Hot tamales

Tired of tracking down vendors for a real-deal tamale? Call off the search, because New York chefs are offering their own takes on the typical bodega grub, a Latin-American dish first created in 5000 BC in an effort to feed large Aztec and Maya armies. It consists of starchy dough (often corn-based) that’s steamed or broiled in a leafy wrapper then filled with a protein.

“Tamales are showing up in high-end restaurants,” says Wai Hon Chu, author of “The Dumpling: A Seasonal Guide,” who’s teaching Tamales 101 Thursday at the Whole Foods Market Culinary Center on the Bowery.

Here are four new incarnations of an old Southwestern treat.

Jalapeño queso, kimchi and pork, spinach and Sichuan sausage tamales
Momofuku Noodle Bar,171 First Ave.; 212-777-7773

The latest addition to the Momofuku Noodle Bar’s minimalist East Village shop comes in the form of a tamale trio. Jalapeño queso, kimchi and pork, and spinach and Sichuan sausage tamales ($8 for all three) are the finger food of choice among late-night patrons, and are steamed in banana leaves instead of corn husks.
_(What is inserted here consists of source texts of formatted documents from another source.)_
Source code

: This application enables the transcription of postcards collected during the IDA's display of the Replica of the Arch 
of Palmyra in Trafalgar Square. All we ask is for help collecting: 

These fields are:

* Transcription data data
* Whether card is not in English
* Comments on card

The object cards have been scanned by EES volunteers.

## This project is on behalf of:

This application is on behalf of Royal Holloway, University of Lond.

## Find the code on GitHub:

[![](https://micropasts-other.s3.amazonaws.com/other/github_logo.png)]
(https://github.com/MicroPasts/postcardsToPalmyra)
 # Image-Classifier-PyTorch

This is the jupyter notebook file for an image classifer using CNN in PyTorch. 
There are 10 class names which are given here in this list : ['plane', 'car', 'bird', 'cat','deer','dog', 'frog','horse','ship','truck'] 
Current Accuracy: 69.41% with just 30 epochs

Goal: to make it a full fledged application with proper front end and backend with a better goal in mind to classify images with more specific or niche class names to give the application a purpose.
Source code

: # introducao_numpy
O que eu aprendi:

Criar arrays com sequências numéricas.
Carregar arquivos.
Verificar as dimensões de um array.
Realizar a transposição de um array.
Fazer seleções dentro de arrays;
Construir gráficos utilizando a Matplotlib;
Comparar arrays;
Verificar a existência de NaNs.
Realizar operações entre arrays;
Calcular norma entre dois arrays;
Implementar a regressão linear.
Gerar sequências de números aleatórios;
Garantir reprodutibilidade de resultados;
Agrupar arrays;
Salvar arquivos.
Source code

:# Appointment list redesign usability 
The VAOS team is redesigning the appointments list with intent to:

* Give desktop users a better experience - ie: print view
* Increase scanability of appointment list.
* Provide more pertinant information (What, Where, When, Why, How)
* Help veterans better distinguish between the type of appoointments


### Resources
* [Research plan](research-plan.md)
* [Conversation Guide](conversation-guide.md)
“Corn husks don’t really add any flavor to the dish,” says restaurant owner Kevin Pemoulie. “But the banana is extremely aromatic while it’s steaming and fully encapsulates the flavor of the tamale while keeping the moisture inside.”

Sweet corn and pumpkin-seed tamales
Pure Food and Wine, 54 Irving Place; 212-477-1010

The Gramercy Park eatery known for its entirely plant-based, raw vegan menu, uses fresh corn, pumpkin seeds and locally grown portabello mushrooms to create what restaurant owner Sarma Melngailis says is one of their most popular winter dishes.

“Tamales are a comfort food. They are warm, filling and fun to eat. It’s like eating out of a little present.”

The seasonal sweet corn and pumpkin-seed tamale ($24) is served with salsa verde (chopped up tomatillos with cilantro, onion and lime), mole and nondairy sour cream made from blended cashews, coconut and vinegar. “I took them off the menu for a few days, and the response was overwhelming,” she says. “We had to reinstate them that very week.”

Fresh corn tamales with duck confit
Piquant, 259 Flatbush Ave., Park Slope, Brooklyn; 718-484-4114

At the popular Park Slope restaurant Piquant, chef Miguel Tepezila incorporates years of classical French culinary training to this traditionally Mexican food with his fresh corn tamales and duck confit ($10).

“You can make them from anything,” he says. “Add sweet potatoes or plantains or introduce a fruit and make them for dessert — they’re very versatile.”

Tepezila uses fresh roasted corn that he then grills before adding a touch of masa cornmeal to give it a Southwestern flavor. His selection of tamales changes monthly depending on the freshest ingredients. “The fun in making tamales is to be creative.”

Sweet potato tamales with pecan butter
Mesa Grill, 102 Fifth Ave.; 212-807-7400

Chef Bobby Flay recently added sweet potato tamales with pecan butter to his winter menu both as a side ($7) and with his New Mexican spice-rubbed pork tenderloin entree ($29). Instead of using all masa cornmeal, Flay adds ground fresh corn to give them a light, couscouslike texture.

“It’s the easiest thing to make,” he says, “and the perfect dish to serve guests during the Super Bowl. People garnish them as they will.”